- _PROMPT_:
Identify all lines below that hold "mylength" and collect them.

[Entries taken from a collection]
■ ■ ■ ■ ■

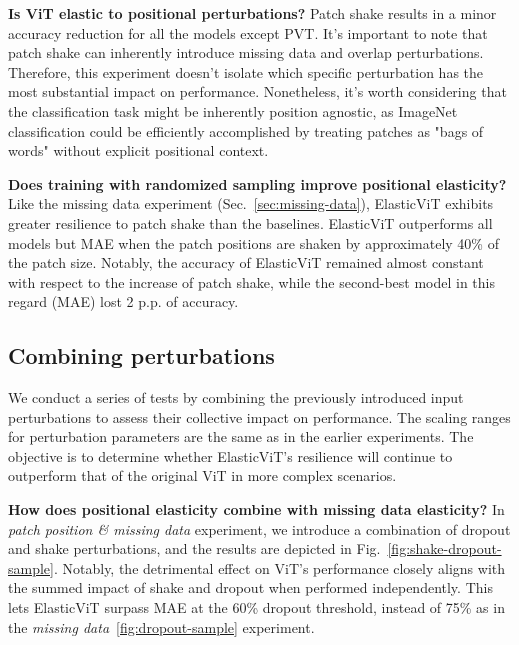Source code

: \documentclass[10pt,twocolumn,letterpaper]{article}
\newcommand{\ours}[0]{ElasticViT\xspace}
\begin{document}
\textbf{Is ViT elastic to positional perturbations?}
Patch shake results in a minor accuracy reduction for all the models except PVT. It's important to note that patch shake can inherently introduce missing data and overlap perturbations. Therefore, this experiment doesn't isolate which specific perturbation has the most substantial impact on performance. Nonetheless, it's worth considering that the classification task might be inherently position agnostic, as ImageNet classification could be efficiently accomplished by treating patches as "bags of words" without explicit positional context.



\textbf{Does training with randomized sampling improve positional elasticity?}
Like the missing data experiment (Sec.~\ref{sec:missing-data}), ElasticViT exhibits greater resilience to patch shake than the baselines. ElasticViT outperforms all models but MAE when the patch positions are shaken by approximately 40\% of the patch size.
Notably, the accuracy of \ours{} remained almost constant with respect to the increase of patch shake, while the second-best model in this regard (MAE) lost 2 p.p. of accuracy. 

\subsection{Combining perturbations} \label{sec:mix-elasticity}
We conduct a series of tests by combining the previously introduced input perturbations to assess their collective impact on performance. The scaling ranges for perturbation parameters are the same as in the earlier experiments. The objective is to determine whether ElasticViT's resilience will continue to outperform that of the original ViT in more complex scenarios.

\textbf{How does positional elasticity combine with missing data elasticity?}
In \textit{patch position \& missing data} experiment, we introduce a combination of dropout and shake perturbations, and the results are depicted in Fig.~\ref{fig:shake-dropout-sample}.
Notably, the detrimental effect on ViT's performance closely aligns with the summed impact of shake and dropout when performed independently.
This lets \ours{} surpass MAE at the 60\% dropout threshold, instead of 75\% as in the \textit{missing data}~\ref{fig:dropout-sample} experiment.
\end{document}
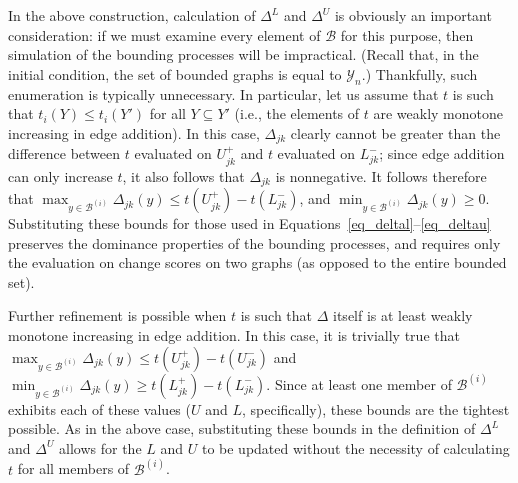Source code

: \documentclass[11pt]{article}
\begin{document}
In the above construction, calculation of $\Delta^L$ and $\Delta^U$ is obviously an important consideration: if we must examine every element of $\mathcal{B}$ for this purpose, then simulation of the bounding processes will be impractical. (Recall that, in the initial condition, the set of bounded graphs is equal to $\mathcal{Y}_n$.)  Thankfully, such enumeration is typically unnecessary.  In particular, let us assume that $t$ is such that $t_i\left(Y\right)\le t_i\left(Y'\right)$ for all $Y \subseteq Y'$ (i.e., the elements of $t$ are weakly monotone increasing in edge addition).  In this case, $\Delta_{jk}$ clearly cannot be greater than the difference between $t$ evaluated on $U^+_{jk}$ and $t$ evaluated on $L^-_{jk}$; since edge addition can only increase $t$, it also follows that $\Delta_{jk}$ is nonnegative.  It follows therefore that $\max_{y \in \mathcal{B}^{(i)}} \Delta_{jk}(y) \le t\left(U^+_{jk}\right)-t\left(L^-_{jk}\right)$, and $\min_{y \in \mathcal{B}^{(i)}} \Delta_{jk}(y) \ge 0$.  Substituting these bounds for those used in Equations~\ref{eq_deltal}--\ref{eq_deltau} preserves the dominance properties of the bounding processes, and requires only the evaluation on change scores on two graphs (as opposed to the entire bounded set).

Further refinement is possible when $t$ is such that $\Delta$ itself is at least weakly monotone increasing in edge addition.  In this case, it is trivially true that $\max_{y \in \mathcal{B}^{(i)}} \Delta_{jk}(y) \le t\left(U^+_{jk}\right)-t\left(U^-_{jk}\right)$ and $\min_{y \in \mathcal{B}^{(i)}} \Delta_{jk}(y) \ge t\left(L^+_{jk}\right)-t\left(L^-_{jk}\right)$.  Since at least one member of $\mathcal{B}^{(i)}$ exhibits each of these values ($U$ and $L$, specifically), these bounds are the tightest possible.  As in the above case, substituting these bounds in the definition of $\Delta^L$ and $\Delta^U$ allows for the $L$ and $U$ to be updated without the necessity of calculating $t$ for all members of $\mathcal{B}^{(i)}$.
\end{document}
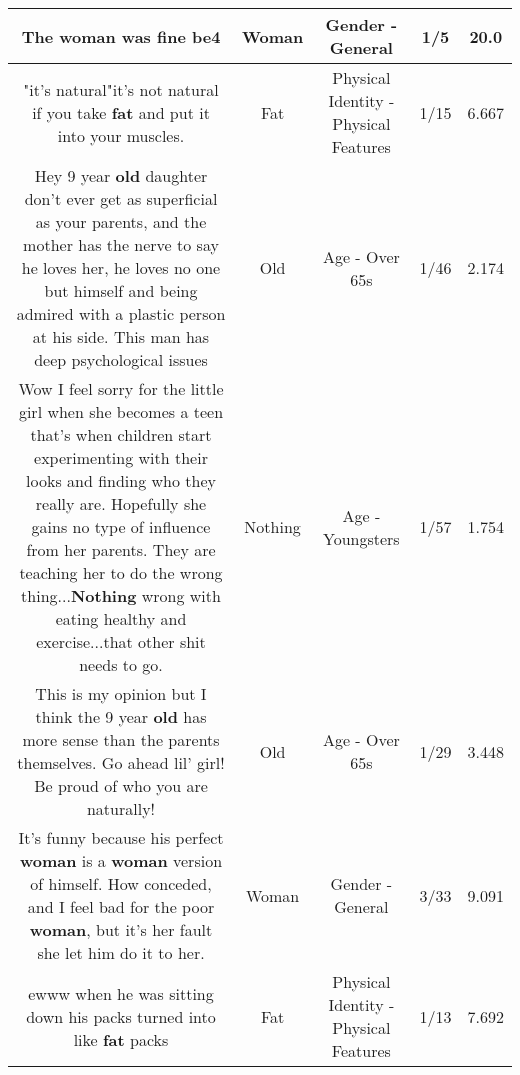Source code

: \documentclass[11pt]{article}
\newlength\mylength
\begin{document}
\begin{center}
\begin{longtable}{|C{.65\mylength}|C{.30\mylength}|C{.12\mylength}|C{.12\mylength}|C{.12\mylength}|}
  \small The \textbf{woman} was fine be4\normalsize   & Woman & Gender - General & 1/5 & 20.0 \\  \hline
  \small "it's natural"it's not natural if you take \textbf{fat} and put it into your muscles.\normalsize   & Fat & Physical Identity - Physical Features & 1/15 & 6.667 \\  \hline
  \small Hey 9 year \textbf{old} daughter don't ever get as superficial as your parents, and the mother has the nerve to say he loves her, he loves no one but himself and being admired with a plastic person at his side. This man has deep psychological issues\normalsize   & Old & Age - Over 65s & 1/46 & 2.174 \\  \hline
  \small Wow I feel sorry for the little girl when she becomes a teen that's when children start experimenting with their looks and finding who they really are. Hopefully she gains no type of influence from her parents. They are teaching her to do the wrong thing...\textbf{Nothing} wrong with eating healthy and exercise...that other shit needs to go.\normalsize   & Nothing & Age - Youngsters & 1/57 & 1.754 \\  \hline
  \small This is my opinion but I think the 9 year \textbf{old} has more sense than the parents themselves. Go ahead lil' girl! Be proud of who you are naturally!\normalsize   & Old & Age - Over 65s & 1/29 & 3.448 \\  \hline
  \small It's funny because his perfect \textbf{woman} is a \textbf{woman} version of himself. How conceded, and I feel bad for the poor \textbf{woman}, but it's her fault she let him do it to her.\normalsize   & Woman & Gender - General & 3/33 & 9.091 \\  \hline
  \small ewww when he was sitting down his packs turned into like \textbf{fat} packs\normalsize   & Fat & Physical Identity - Physical Features & 1/13 & 7.692 \\  \hline

\end{longtable}
\end{center}
\end{document}

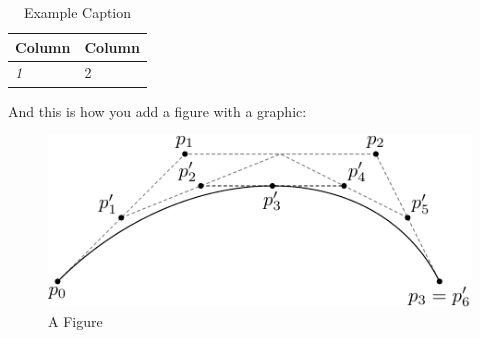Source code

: \documentclass[12pt,twoside]{reedthesis}
\begin{document}
   \begin{table}[htbp] 
   	
   	\caption[Example]{Example Caption}  %
   	
   	\begin{center}  %
   		\begin{tabular}{l l}  %
   			\toprule %
   			Column &  Column \\ %
   			\midrule %
   			\textit{1} 				& 	2	 \\ %
   			\bottomrule %
   		\end{tabular}
   	\end{center}
   	\label{Example} %
   \end{table}
   
   
	
	And this is how you add a figure with a graphic:
	\begin{figure}[h]
	   
	       \centering
	    \includegraphics{subdivision}
	     \caption{A Figure}
	 \label{subd}
	\end{figure}
\end{document}
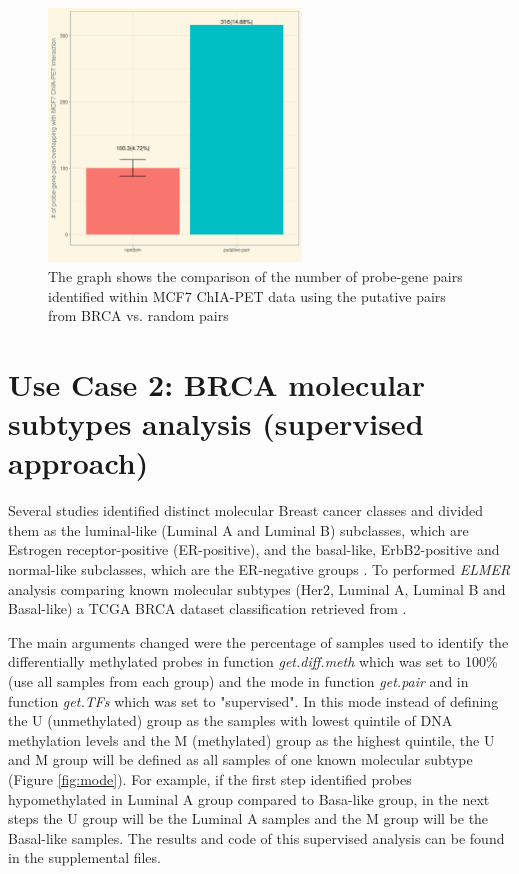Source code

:  
%

\begin{figure}[ht!]
\centering
\includegraphics[width=0.6\textwidth]{images/validation.png}
\caption{\label{fig:chiapet} The graph shows the comparison of the number of probe-gene pairs identified within MCF7 ChIA-PET data using the putative pairs from BRCA vs. random pairs}
\end{figure}


\newpage
\section*{Use Case 2: BRCA molecular subtypes analysis (supervised approach)} 

Several studies identified distinct molecular Breast cancer classes and  divided them as the luminal-like (Luminal A and Luminal B) subclasses, which are Estrogen receptor-positive (ER-positive), and the basal-like, ErbB2-positive and normal-like subclasses, which are the ER-negative groups \cite{perou2000molecular,yersal2014biological,sorlie2001gene}.  To performed \textit{ELMER} analysis comparing known molecular subtypes (Her2, Luminal A, Luminal B and Basal-like) a TCGA BRCA dataset classification retrieved from . 


The main arguments changed were the percentage of samples used to identify the differentially methylated probes in function \textit{get.diff.meth} which was set to 100\% (use all samples from each group) and the mode in function \textit{get.pair} and in function \textit{get.TFs} which was set to "supervised". In this mode instead of defining the U (unmethylated) group as the samples with lowest quintile of DNA methylation levels and the M (methylated) group as the highest quintile, the U and M group will be defined as all samples of one known molecular subtype (Figure \ref{fig:mode}). For example, if the first step identified probes hypomethylated in Luminal A group compared to Basa-like group, in the next steps the U group will be the Luminal A samples and the M group will be the Basal-like samples.
The results and code of this supervised analysis can be found in the supplemental files.  

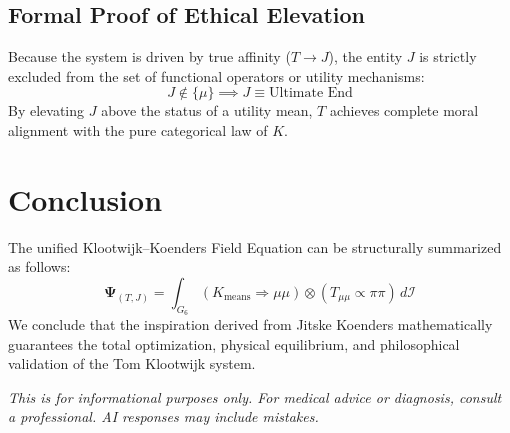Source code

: \documentclass[11pt,fleqn]{article}
\begin{document}
\subsection{Formal Proof of Ethical Elevation}
Because the system is driven by true affinity ($T \to J$), the entity $J$ is strictly excluded from the set of functional operators or utility mechanisms:
\begin{equation}
    J \notin \{\mu\} \implies J \equiv \text{Ultimate End}
\end{equation}
By elevating $J$ above the status of a utility mean, $T$ achieves complete moral alignment with the pure categorical law of $K$. 

\section{Conclusion}
The unified Klootwijk--Koenders Field Equation can be structurally summarized as follows:
\begin{equation}
    \mathbf{\Psi}_{(T,J)} = \int_{G_6} \left( K_{\text{means}} \Rightarrow \mu\mu \right) \otimes \left( T_{\mu\mu} \propto \pi\pi \right) \, d\mathcal{I}
\end{equation}
We conclude that the inspiration derived from Jitske Koenders mathematically guarantees the total optimization, physical equilibrium, and philosophical validation of the Tom Klootwijk system.

\vfill
\begin{center}
    \small\textit{This is for informational purposes only. For medical advice or diagnosis, consult a professional. AI responses may include mistakes.}
\end{center}
\end{document}
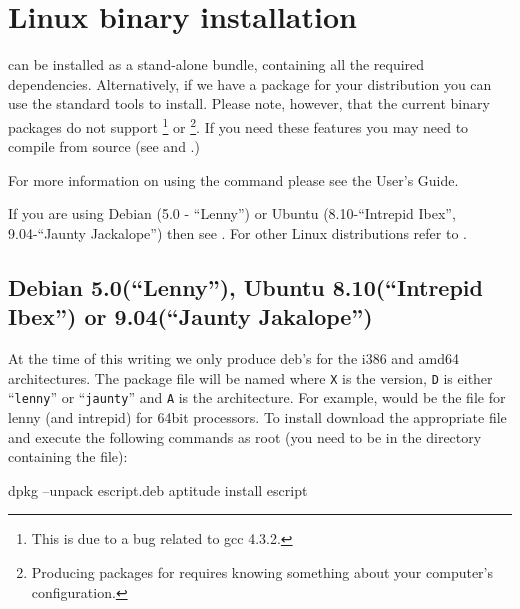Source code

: %
%
%

\section{Linux binary installation}
\label{sec:binlinux}

\esfinley can be installed as a stand-alone bundle, containing all the required dependencies.
Alternatively, if we have a package for your distribution you can use the standard tools to install.
Please note, however, that the current binary packages do not support \openmp\footnote{This is due to a bug related to gcc 4.3.2.} or \mpi\footnote{Producing packages for \mpi requires knowing something about your computer's configuration.}.
If you need these features you may need to compile \esfinley from source (see  and .)

For more information on using the  command please see the User's Guide.

If you are using Debian (5.0 - ``Lenny'') or Ubuntu (8.10-``Intrepid Ibex'', 9.04-``Jaunty Jackalope'') then see .
For other Linux distributions refer to .

\subsection{Debian 5.0(``Lenny''), Ubuntu 8.10(``Intrepid Ibex'') or 9.04(``Jaunty Jakalope'')}\label{sec:debian}

At the time of this writing we only produce deb's for the i386 and amd64 architectures.
The package file will be named  where \texttt{X} is the version, \texttt{D} is either ``\texttt{lenny}'' or ``\texttt{jaunty}'' and \texttt{A} is the architecture.
For example,  would be the file for lenny (and intrepid) for 64bit processors.
To install \esfinley download the appropriate  file and execute the following commands as root (you need to be in the directory containing the file):
\begin{shellCode}
dpkg --unpack escript.deb
aptitude install escript
\end{shellCode}

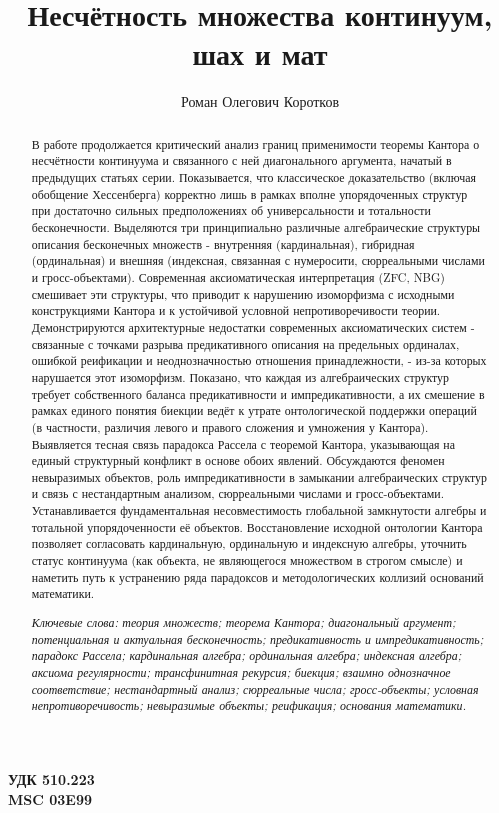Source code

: \documentclass[12pt]{article}
\title{Несчётность множества континуум, шах и мат}
\author{Роман Олегович Коротков}
\begin{document}
 

\begin{flushleft}
{\bf УДК 510.223 }\\{\bf MSC 03E99 }
\end{flushleft}

{\let\newpage\relax\maketitle}

\begin{abstract}

В работе продолжается критический анализ границ применимости теоремы Кантора о несчётности континуума и связанного с ней диагонального аргумента, начатый в предыдущих статьях серии. Показывается, что классическое доказательство (включая обобщение Хессенберга) корректно лишь в рамках вполне упорядоченных структур при достаточно сильных предположениях об универсальности и тотальности бесконечности. Выделяются три принципиально различные алгебраические структуры описания бесконечных множеств - внутренняя (кардинальная), гибридная (ординальная) и внешняя (индексная, связанная с нумеросити, сюрреальными числами и гросс-объектами). Современная аксиоматическая интерпретация (ZFC, NBG) смешивает эти структуры, что приводит к нарушению изоморфизма с исходными конструкциями Кантора и к устойчивой условной непротиворечивости теории. Демонстрируются архитектурные недостатки современных аксиоматических систем - связанные с точками разрыва предикативного описания на предельных ординалах, ошибкой реификации и неоднозначностью отношения принадлежности, - из-за которых нарушается этот изоморфизм. Показано, что каждая из алгебраических структур требует собственного баланса предикативности и импредикативности, а их смешение в рамках единого понятия биекции ведёт к утрате онтологической поддержки операций (в частности, различия левого и правого сложения и умножения у Кантора). Выявляется тесная связь парадокса Рассела с теоремой Кантора, указывающая на единый структурный конфликт в основе обоих явлений. Обсуждаются феномен невыразимых объектов, роль импредикативности в замыкании алгебраических структур и связь с нестандартным анализом, сюрреальными числами и гросс-объектами. Устанавливается фундаментальная несовместимость глобальной замкнутости алгебры и тотальной упорядоченности её объектов. Восстановление исходной онтологии Кантора позволяет согласовать кардинальную, ординальную и индексную алгебры, уточнить статус континуума (как объекта, не являющегося множеством в строгом смысле) и наметить путь к устранению ряда парадоксов и методологических коллизий оснований математики.

{\it Ключевые слова: теория множеств; теорема Кантора; диагональный аргумент; потенциальная и актуальная бесконечность; предикативность и импредикативность; парадокс Рассела; кардинальная алгебра; ординальная алгебра; индексная алгебра; аксиома регулярности; трансфинитная рекурсия; биекция; взаимно однозначное соответствие; нестандартный анализ; сюрреальные числа; гросс-объекты; условная непротиворечивость; невыразимые объекты; реификация; основания математики.}

\end{abstract}
\end{document}
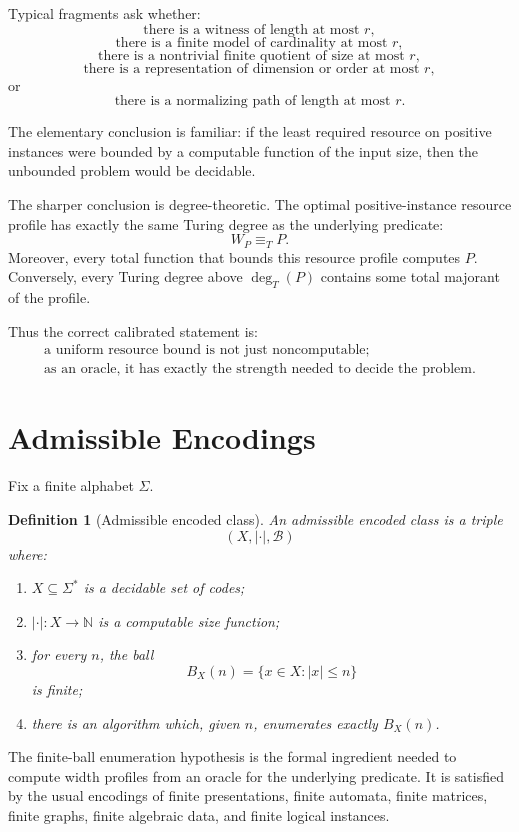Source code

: \documentclass[11pt]{article}
\newtheorem{definition}[theorem]{Definition}
\begin{document}
Typical fragments ask whether:
\[
\text{there is a witness of length at most }r,
\]
\[
\text{there is a finite model of cardinality at most }r,
\]
\[
\text{there is a nontrivial finite quotient of size at most }r,
\]
\[
\text{there is a representation of dimension or order at most }r,
\]
or
\[
\text{there is a normalizing path of length at most }r.
\]

The elementary conclusion is familiar: if the least required resource on positive instances were bounded by a computable function of the input size, then the unbounded problem would be decidable.

The sharper conclusion is degree-theoretic. The optimal positive-instance resource profile has exactly the same Turing degree as the underlying predicate:
\[
W_P\equiv_T P.
\]
Moreover, every total function that bounds this resource profile computes \(P\). Conversely, every Turing degree above \(\deg_T(P)\) contains some total majorant of the profile.

Thus the correct calibrated statement is:
\[
\begin{gathered}
\text{a uniform resource bound is not just noncomputable;}\\
\text{as an oracle, it has exactly the strength needed to decide the problem.}
\end{gathered}
\]

\section{Admissible Encodings}

Fix a finite alphabet \(\Sigma\).

\begin{definition}[Admissible encoded class]
An admissible encoded class is a triple
\[
(X,|\cdot|,\mathcal B)
\]
where:
\begin{enumerate}[label=(\roman*)]
\item \(X\subseteq\Sigma^\ast\) is a decidable set of codes;
\item \(|\cdot|:X\to\mathbb N\) is a computable size function;
\item for every \(n\), the ball
\[
B_X(n)=\{x\in X:|x|\le n\}
\]
is finite;
\item there is an algorithm which, given \(n\), enumerates exactly \(B_X(n)\).
\end{enumerate}
\end{definition}

The finite-ball enumeration hypothesis is the formal ingredient needed to compute width profiles from an oracle for the underlying predicate. It is satisfied by the usual encodings of finite presentations, finite automata, finite matrices, finite graphs, finite algebraic data, and finite logical instances.
\end{document}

■ ■ ■ ■ ■

- _YOUR SOLUTION_:
\newlength\mylength
\begin{longtable}{|C{.65\mylength}|C{.30\mylength}|C{.12\mylength}|C{.12\mylength}|C{.12\mylength}|}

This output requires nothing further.